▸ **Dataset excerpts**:
○ ○ ○ ○ ○

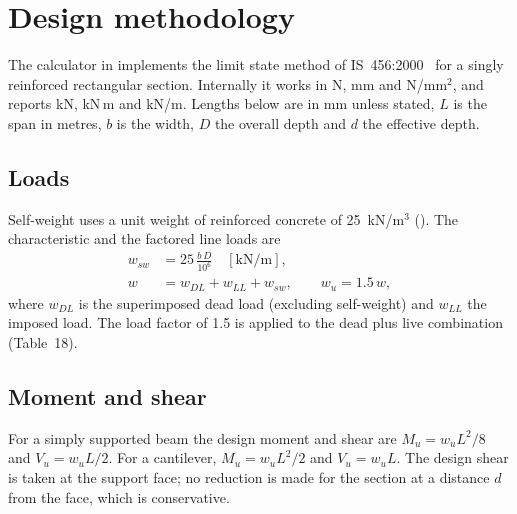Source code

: \chapter{Design methodology}\label{ch:method}

The calculator  in  implements the limit state method of IS~456:2000~\cite{is456} for a singly reinforced rectangular section. Internally it works in N, mm and N/mm$^2$, and reports kN, kN\,m and kN/m. Lengths below are in mm unless stated, $L$ is the span in metres, $b$ is the width, $D$ the overall depth and $d$ the effective depth.

\section{Loads}
Self-weight uses a unit weight of reinforced concrete of 25~kN/m$^3$ (). The characteristic and the factored line loads are
\begin{align}
  w_{sw} &= 25\,\frac{b\,D}{10^{6}} \quad [\text{kN/m}],\\
  w      &= w_{DL} + w_{LL} + w_{sw}, \qquad w_u = 1.5\,w,
\end{align}
where $w_{DL}$ is the superimposed dead load (excluding self-weight) and $w_{LL}$ the imposed load. The load factor of 1.5 is applied to the dead plus live combination (Table~18).

\section{Moment and shear}
For a simply supported beam the design moment and shear are $M_u = w_u L^2/8$ and $V_u = w_u L/2$. For a cantilever, $M_u = w_u L^2/2$ and $V_u = w_u L$. The design shear is taken at the support face; no reduction is made for the section at a distance $d$ from the face, which is conservative.

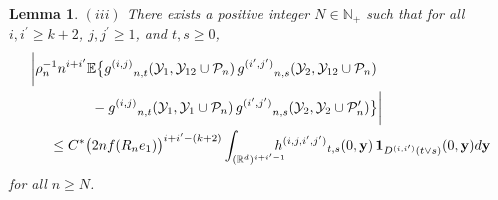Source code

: \documentclass[11pt]{amsart}
\numberwithin{equation}{section}
\theoremstyle{plain}
\newtheorem{lemma}[theorem]{Lemma}
\theoremstyle{definition}
\begin{document}
\begin{lemma}
\noindent $(iii)$ There exists a positive integer $N \in {{\mathbb N}}_+$ such that for all $i, {i^{\prime}} \geq k+2$, $j, {j^{\prime}} \geq 1$, and $t,s \geq 0$,
\begin{align*}
\biggl| &\rho_n^{-1} n^{i+{i^{\prime}}} {\mathbb{E}} \bigl\{  {g^{(i,j)}}_{n,t}({{\mathcal{Y}}}_1, {{\mathcal{Y}}}_{12} \cup {\mathcal P_n})\, {g^{(i^{\prime},j^{\prime})}}_{n,s}({{\mathcal{Y}}}_2, {{\mathcal{Y}}}_{12} \cup {\mathcal P_n}) \\
&\qquad \qquad - {g^{(i,j)}}_{n,t}({{\mathcal{Y}}}_1, {{\mathcal{Y}}}_1 \cup {\mathcal P_n})\, {g^{(i^{\prime},j^{\prime})}}_{n,s} ({{\mathcal{Y}}}_2, {{\mathcal{Y}}}_2 \cup {\mathcal P_n^{\prime}}) \bigr\}  \biggr| \\
&\quad \leq C^* \bigl( 2nf(R_ne_1) \bigr)^{i+{i^{\prime}}-(k+2)} \int_{({{\mathbb R}}^d)^{i+{i^{\prime}}-1}} \hspace{-10pt} {h^{(i, j, i^{\prime}, j^{\prime})}}_{t,s} (0,{{\bf y}})\,{{\bf 1}}_{{D^{(i,{i^{\prime}})}}(t\vee s)}(0,{{\bf y}})d{{\bf y}}
\end{align*}
for all $n \geq N$.
\end{lemma}
\end{document}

○ ○ ○ ○ ○

▸ **WHAT IS EXPECTED**: The answer must be every line of the entries that includes the word "shear".

▸ **RESPONSE BOX**:
\section{Moment and shear}
For a simply supported beam the design moment and shear are $M_u = w_u L^2/8$ and $V_u = w_u L/2$. For a cantilever, $M_u = w_u L^2/2$ and $V_u = w_u L$. The design shear is taken at the support face; no reduction is made for the section at a distance $d$ from the face, which is conservative.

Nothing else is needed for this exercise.